The Irish Pensions Authority has published a statement on the duties of trustees of group pension schemes with less than 100 members regarding annual reports and accounts when transferring to a master trust or personal retirement savings account (PRSA).
It noted that trustees of group schemes with less than 100 active and deferred members who have made a formal commitment to wind up the scheme and transfer its assets to the scheme of a master trust or PRSA would not be expected to prepare a full annual report and audited account in certain circumstances.
If a formal commitment to wind up the scheme is made before 1 January 2023 and the scheme is wound up no later than 31 December 2023, trustees will not need to complete a full report and accounts.

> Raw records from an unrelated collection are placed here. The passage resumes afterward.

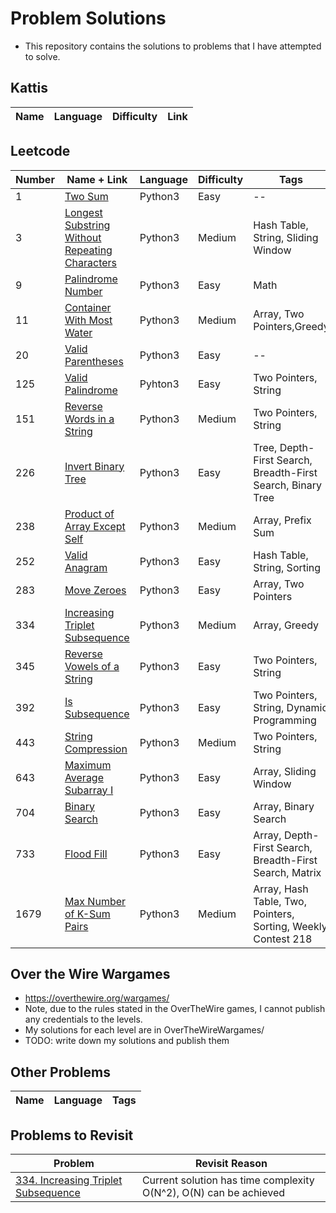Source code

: # Problem Solutions

- This repository contains the solutions to problems that I have attempted to solve.

## Kattis

|Name|Language|Difficulty|Link|
|---|---|---|---|

## Leetcode

|Number|Name + Link|Language|Difficulty|Tags|
|---|---|---|---|---|
|1|[Two Sum](https://leetcode.com/problems/two-sum/description/)|Python3|Easy|--|
|3|[Longest Substring Without Repeating Characters](https://leetcode.com/problems/longest-substring-without-repeating-characters/description/)|Python3|Medium|Hash Table, String, Sliding Window|
|9|[Palindrome Number](https://leetcode.com/problems/palindrome-number)|Python3|Easy|Math|
|11|[Container With Most Water](https://leetcode.com/problems/container-with-most-water?envType=study-plan-v2&envId=leetcode-75)|Python3|Medium|Array, Two Pointers,Greedy|
|20|[Valid Parentheses](https://leetcode.com/problems/valid-parentheses/description/)|Python3|Easy|--|
|125|[Valid Palindrome](https://leetcode.com/problems/valid-palindrome/description/)|Pyhton3|Easy|Two Pointers, String|
|151|[Reverse Words in a String](https://leetcode.com/problems/reverse-words-in-a-string?envType=study-plan-v2&envId=leetcode-75)|Python3|Medium|Two Pointers, String|
|226|[Invert Binary Tree](https://leetcode.com/problems/invert-binary-tree/description/)|Python3|Easy|Tree, Depth-First Search, Breadth-First Search, Binary Tree|
|238|[Product of Array Except Self](https://leetcode.com/problems/product-of-array-except-self?envType=study-plan-v2&envId=leetcode-75)|Python3|Medium|Array, Prefix Sum|
|252|[Valid Anagram](https://leetcode.com/problems/valid-anagram/description/)|Python3|Easy|Hash Table, String, Sorting|
|283|[Move Zeroes](https://leetcode.com/problems/move-zeroes?envType=study-plan-v2&envId=leetcode-75)|Python3|Easy|Array, Two Pointers|
|334|[Increasing Triplet Subsequence](https://leetcode.com/problems/increasing-triplet-subsequence?envType=study-plan-v2&envId=leetcode-75)|Python3|Medium|Array, Greedy|
|345|[Reverse Vowels of a String](https://leetcode.com/problems/reverse-vowels-of-a-string?envType=study-plan-v2&envId=leetcode-75)|Python3|Easy|Two Pointers, String|
|392|[Is Subsequence](https://leetcode.com/problems/is-subsequence?envType=study-plan-v2&envId=leetcode-75)|Python3|Easy|Two Pointers, String, Dynamic Programming|
|443|[String Compression](https://leetcode.com/problems/string-compression?envType=study-plan-v2&envId=leetcode-75)|Python3|Medium|Two Pointers, String|
|643|[Maximum Average Subarray I](https://leetcode.com/problems/maximum-average-subarray-i?envType=study-plan-v2&envId=leetcode-75)|Python3|Easy|Array, Sliding Window|
|704|[Binary Search](https://leetcode.com/problems/binary-search/description/)|Python3|Easy|Array, Binary Search|
|733|[Flood Fill](https://leetcode.com/problems/flood-fill/description/)|Python3|Easy|Array, Depth-First Search, Breadth-First Search, Matrix|
|1679|[Max Number of K-Sum Pairs](https://leetcode.com/problems/max-number-of-k-sum-pairs?envType=study-plan-v2&envId=leetcode-75)|Python3|Medium|Array, Hash Table, Two, Pointers, Sorting, Weekly Contest 218|

## Over the Wire Wargames

- <https://overthewire.org/wargames/>
- Note, due to the rules stated in the OverTheWire games, I cannot publish any credentials to the levels.
- My solutions for each level are in OverTheWireWargames/
- TODO: write down my solutions and publish them

## Other Problems

|Name|Language|Tags|
|---|---|---|

## Problems to Revisit

|Problem|Revisit Reason|
|---|---|
|[334. Increasing Triplet Subsequence](https://leetcode.com/problems/increasing-triplet-subsequence?envType=study-plan-v2&envId=leetcode-75)|Current solution has time complexity O(N^2), O(N) can be achieved|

Furthermore, if a final alternative annual report is prepared or the authority is notified in accordance with Article 16 of the Occupational Pension Schemes (Disclosure of Information) Regulations, 2006, and a report containing the information specified in Schedule G of those regulations is produced in accordance with Article 16(3)(b), trustees do not need to complete a full report and accounts.

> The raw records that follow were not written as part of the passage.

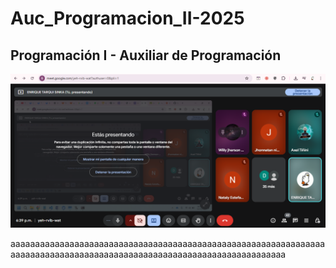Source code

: # Auc_Programacion_II-2025

## Programación I - Auxiliar de Programación

![alt text](image.png)





aaaaaaaaaaaaaaaaaaaaaaaaaaaaaaaaaaaaaaaaaaaaaaaaaaaaaaaaaaaaaaaaaaaaaaaaaaaaaaaaaaaaaaaaaaaaaaaaaaaaaaaaaaaaaaaaaaaaaaaa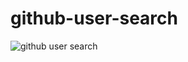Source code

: # github-user-search


![github user search](https://user-images.githubusercontent.com/62605792/142387391-f69cc2e2-6def-4614-86e7-60e92b8e933f.png)
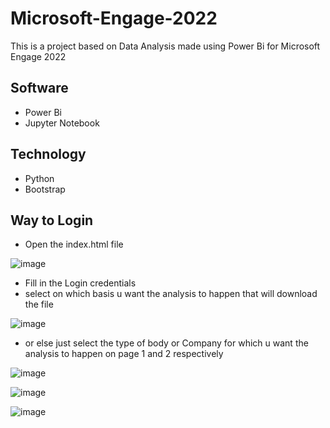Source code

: # Microsoft-Engage-2022
This is a project based on Data Analysis made using Power Bi for Microsoft Engage 2022

## Software 
- Power Bi 
- Jupyter Notebook
## Technology 
- Python
- Bootstrap

## Way to Login
- Open the index.html file

![image](https://user-images.githubusercontent.com/91279248/170867861-0bd8aa60-37d2-4ff5-b0f3-c4e988dc327e.png)

- Fill in the Login credentials
- select on which basis u want the analysis to happen that will download the file

![image](https://user-images.githubusercontent.com/91279248/170867905-3379e65d-a57d-4961-96e2-4ae5eec5870f.png)

- or else just select the type of body or Company for which u want the analysis to happen on page 1 and 2 respectively 

![image](https://user-images.githubusercontent.com/91279248/170868163-27f366e3-7027-45b5-850d-7be209e1c6aa.png)

![image](https://user-images.githubusercontent.com/91279248/170868143-67218c74-51c4-45e0-af5f-8a62a0f8bece.png)

![image](https://user-images.githubusercontent.com/91279248/170868251-b54909eb-33a6-4ae2-89bf-cc32730bfc53.png)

The authority noted: “A formal commitment to wind-up a scheme would include a written instruction from the employer to the trustees to wind-up the scheme or a notification from the trustees to the members notifying them of their intention to wind-up the scheme.”
Last month, the Irish Pensions Authority also published information in relation to exit charges, trustee annual reports and audited accounts for one-member arrangement to master trust transfers.